Your task is to restate every entry below word for word and omit the images.

SOURCE INFORMATION:
§ §

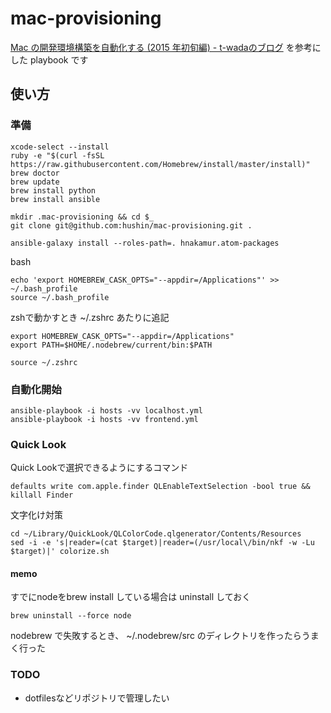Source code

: # mac-provisioning

[Mac の開発環境構築を自動化する (2015 年初旬編) - t-wadaのブログ](http://t-wada.hatenablog.jp/entry/mac-provisioning-by-ansible) を参考にした playbook です


## 使い方

### 準備

```
xcode-select --install
ruby -e "$(curl -fsSL https://raw.githubusercontent.com/Homebrew/install/master/install)"
brew doctor
brew update
brew install python
brew install ansible

mkdir .mac-provisioning && cd $_
git clone git@github.com:hushin/mac-provisioning.git .
```

```
ansible-galaxy install --roles-path=. hnakamur.atom-packages
```

bash
```
echo 'export HOMEBREW_CASK_OPTS="--appdir=/Applications"' >> ~/.bash_profile
source ~/.bash_profile
```

zshで動かすとき
~/.zshrc あたりに追記
```
export HOMEBREW_CASK_OPTS="--appdir=/Applications"
export PATH=$HOME/.nodebrew/current/bin:$PATH
```

`source ~/.zshrc`

### 自動化開始


```
ansible-playbook -i hosts -vv localhost.yml
ansible-playbook -i hosts -vv frontend.yml
```

### Quick Look

Quick Lookで選択できるようにするコマンド
```
defaults write com.apple.finder QLEnableTextSelection -bool true && killall Finder
```

文字化け対策

```
cd ~/Library/QuickLook/QLColorCode.qlgenerator/Contents/Resources
sed -i -e 's|reader=(cat $target)|reader=(/usr/local\/bin/nkf -w -Lu $target)|' colorize.sh
```


#### memo

すでにnodeをbrew install している場合は uninstall しておく
```
brew uninstall --force node
```

nodebrew で失敗するとき、 ~/.nodebrew/src のディレクトリを作ったらうまく行った

### TODO

- dotfilesなどリポジトリで管理したい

§ §

PROBLEM SOLUTION:
Source code

: # mac-provisioning

[Mac の開発環境構築を自動化する (2015 年初旬編) - t-wadaのブログ](http://t-wada.hatenablog.jp/entry/mac-provisioning-by-ansible) を参考にした playbook です


## 使い方

### 準備

```
xcode-select --install
ruby -e "$(curl -fsSL https://raw.githubusercontent.com/Homebrew/install/master/install)"
brew doctor
brew update
brew install python
brew install ansible

mkdir .mac-provisioning && cd $_
git clone git@github.com:hushin/mac-provisioning.git .
```

```
ansible-galaxy install --roles-path=. hnakamur.atom-packages
```

bash
```
echo 'export HOMEBREW_CASK_OPTS="--appdir=/Applications"' >> ~/.bash_profile
source ~/.bash_profile
```

zshで動かすとき
~/.zshrc あたりに追記
```
export HOMEBREW_CASK_OPTS="--appdir=/Applications"
export PATH=$HOME/.nodebrew/current/bin:$PATH
```

`source ~/.zshrc`

### 自動化開始


```
ansible-playbook -i hosts -vv localhost.yml
ansible-playbook -i hosts -vv frontend.yml
```

### Quick Look

Quick Lookで選択できるようにするコマンド
```
defaults write com.apple.finder QLEnableTextSelection -bool true && killall Finder
```

文字化け対策

```
cd ~/Library/QuickLook/QLColorCode.qlgenerator/Contents/Resources
sed -i -e 's|reader=(cat $target)|reader=(/usr/local\/bin/nkf -w -Lu $target)|' colorize.sh
```


#### memo

すでにnodeをbrew install している場合は uninstall しておく
```
brew uninstall --force node
```

nodebrew で失敗するとき、 ~/.nodebrew/src のディレクトリを作ったらうまく行った

### TODO

- dotfilesなどリポジトリで管理したい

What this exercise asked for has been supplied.